He shook his head. "What I feel isn't  a pull to the light. I used to think it was too, but I was wrong. It's just a pull to the familiar. There's—there's a part of me that wonders what my life would be like if my mother never sent me away. If Snoke never found me, if Skywalker never came into my room that night." His voice was low and confessional, and he swallowed before continuing. "But that's all in the past now. It's gone. It's done. I can only move forward."

Rey hesitated for a fraction of a second, then crossed hangar with quick, purposeful strides until there was only a hand's breadth between them. All the while Kylo stayed rooted to the spot, looking like he couldn't decide whether to recoil or move closer. His eyes bored into hers.

"You know that's not true, Ben," she said softly. "You can always go back. It's not too late. Leia—your mother still cares about you. She wants you to come home."

Kylo made an exasperated noise and took a half-step away from her, running a gloved hand through his hair. "Even if that were true, it doesn't matter. Has it ever occured to you to _think_ about what my life would look like if I went back to my mother? If I decided to turn traitor and join the Resistance? Do you really believe your friends would welcome me with open arms? After everything I've done?"

Rey opened her mouth to respond, then shut it. She wanted to tell him that the Resistance would be happy to have him if he fought for them, if he gave them information that helped bring down the First Order. But then, with a sinking feeling, she remembered the cheer that had gone up in the mess hall when General Ematt told them Kylo Ren was dead.

"If I defected," Kylo went on, "I'd be lucky to spend the rest of my life in a cell.

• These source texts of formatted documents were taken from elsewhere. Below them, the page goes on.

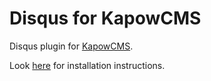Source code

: # Disqus for KapowCMS
Disqus plugin for [KapowCMS](https://github.com/hesselbom/kapowcms).

Look [here](https://github.com/hesselbom/kapowcms#plugins) for installation instructions.
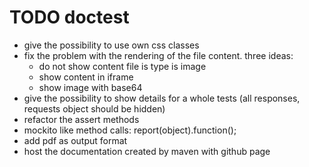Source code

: TODO doctest
============
- give the possibility to use own css classes
- fix the problem with the rendering of the file content. three ideas:
	- do not show content file is type is image
	- show content in iframe
	- show image with base64
- give the possibility to show details for a whole tests (all responses, requests object should be hidden)
- refactor the assert methods
- mockito like method calls: report(object).function();
- add pdf as output format
- host the documentation created by maven with github page
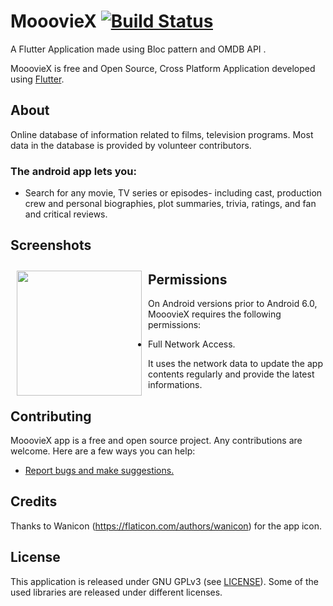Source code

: 

# MooovieX [![Build Status](https://travis-ci.org/wallabag/android-app.svg?branch=master)](https://travis-ci.org/wallabag/android-app)
A Flutter Application made using Bloc pattern and OMDB API .
<!--
<img src="microorganism.png" align="left"
width="200" hspace="10" vspace="10">
-->
  
MooovieX is free and Open Source, Cross Platform Application developed using [Flutter](https://github.com/flutter/flutter).


## About
Online database of information related to films, television programs. Most data in the database is provided by volunteer contributors. 


### The android app lets you:

- Search for any movie, TV series or episodes- including cast, production crew and personal biographies, plot summaries, trivia, ratings, and fan and critical reviews. 
## Screenshots

<img src="1.jpg" align="left"
width="200"
    hspace="10" vspace="10">



## Permissions

On Android versions prior to Android 6.0, MooovieX requires the following permissions:
- Full Network Access.

It uses the network data to update the app contents regularly and provide the latest informations.

## Contributing

MooovieX  app is a free and open source project. Any contributions are welcome. Here are a few ways you can help:
 * [Report bugs and make suggestions.](https://github.com/wallabag/android-app/issues)
 

## Credits  
Thanks to  Wanicon (https://flaticon.com/authors/wanicon) for the app icon.

## License

This application is released under GNU GPLv3 (see [LICENSE](LICENSE)).
Some of the used libraries are released under different licenses.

More likely they'd just shoot me on sight."

"Leia wouldn't let that happen," Rey said vehemently.

Kylo gave her an incredulous look. "My mother wouldn't have any say in the matter. You told me yourself they were going to send her into exile, all because they thought she might still be communicating with me. You told me they were planning to do the same thing to _you,_ Rey."

"I thought they'd change their minds if I brought you back!" The words burst out of her, unbidden. Rey knew at once that she had made a terrible mistake.

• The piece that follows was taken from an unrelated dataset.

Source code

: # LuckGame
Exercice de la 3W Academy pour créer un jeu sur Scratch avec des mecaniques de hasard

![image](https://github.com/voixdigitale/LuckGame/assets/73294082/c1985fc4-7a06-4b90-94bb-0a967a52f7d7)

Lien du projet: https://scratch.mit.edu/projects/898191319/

"Is that why you came here?" Kylo asked, after a pause. He stood very still and did not break eye contact. "To deliver me to the Resistance? To use me to redeem yourself in their eyes?"

Rey didn't answer. She couldn't bring herself to lie to him.

She had barred him from her mind, but Kylo must have seen the guilt written on her face and in her posture. His mask of forced calm crumbled away. "Go, then," he snarled. "Leave. Run away back to the Resistance, even though they don't want you. Tell them you tried to save my soul, and maybe they'll send you into exile with my mother instead of locking you away."

Rage, pure and blazing, flared up in Rey. A small part was reserved for herself—stupid, naive _child_ —but most of it was directed at Kylo Ren: the spoiled, selfish boy who had been given everything but deserved worse than nothing, who rejected the love of his family, who murdered his own father and maimed her best friend, and who, after everything he had done, was still arrogant enough to believe that Rey would agree to stand at his side and help him run a genocidal regime.

As abruptly as it came, the anger burnt itself out, solidifying into something cold and hard. "If they send me away with Leia, at least I won't be alone," said Rey, speaking with quiet vindictiveness, "which is more than anyone can say for you."

Several things happened then, in rapid succession. Kylo's right hand, which had been clenched at his side, opened and twitched minutely toward the hilt of his lightsaber.

Rey didn't stop to think. Instinct roaring through her, she blasted Kylo off his feet with the Force.

Out of the corner of her eye, she saw the droid—she had almost forgotten it was there—raise an arm to fire on her, to defend its master.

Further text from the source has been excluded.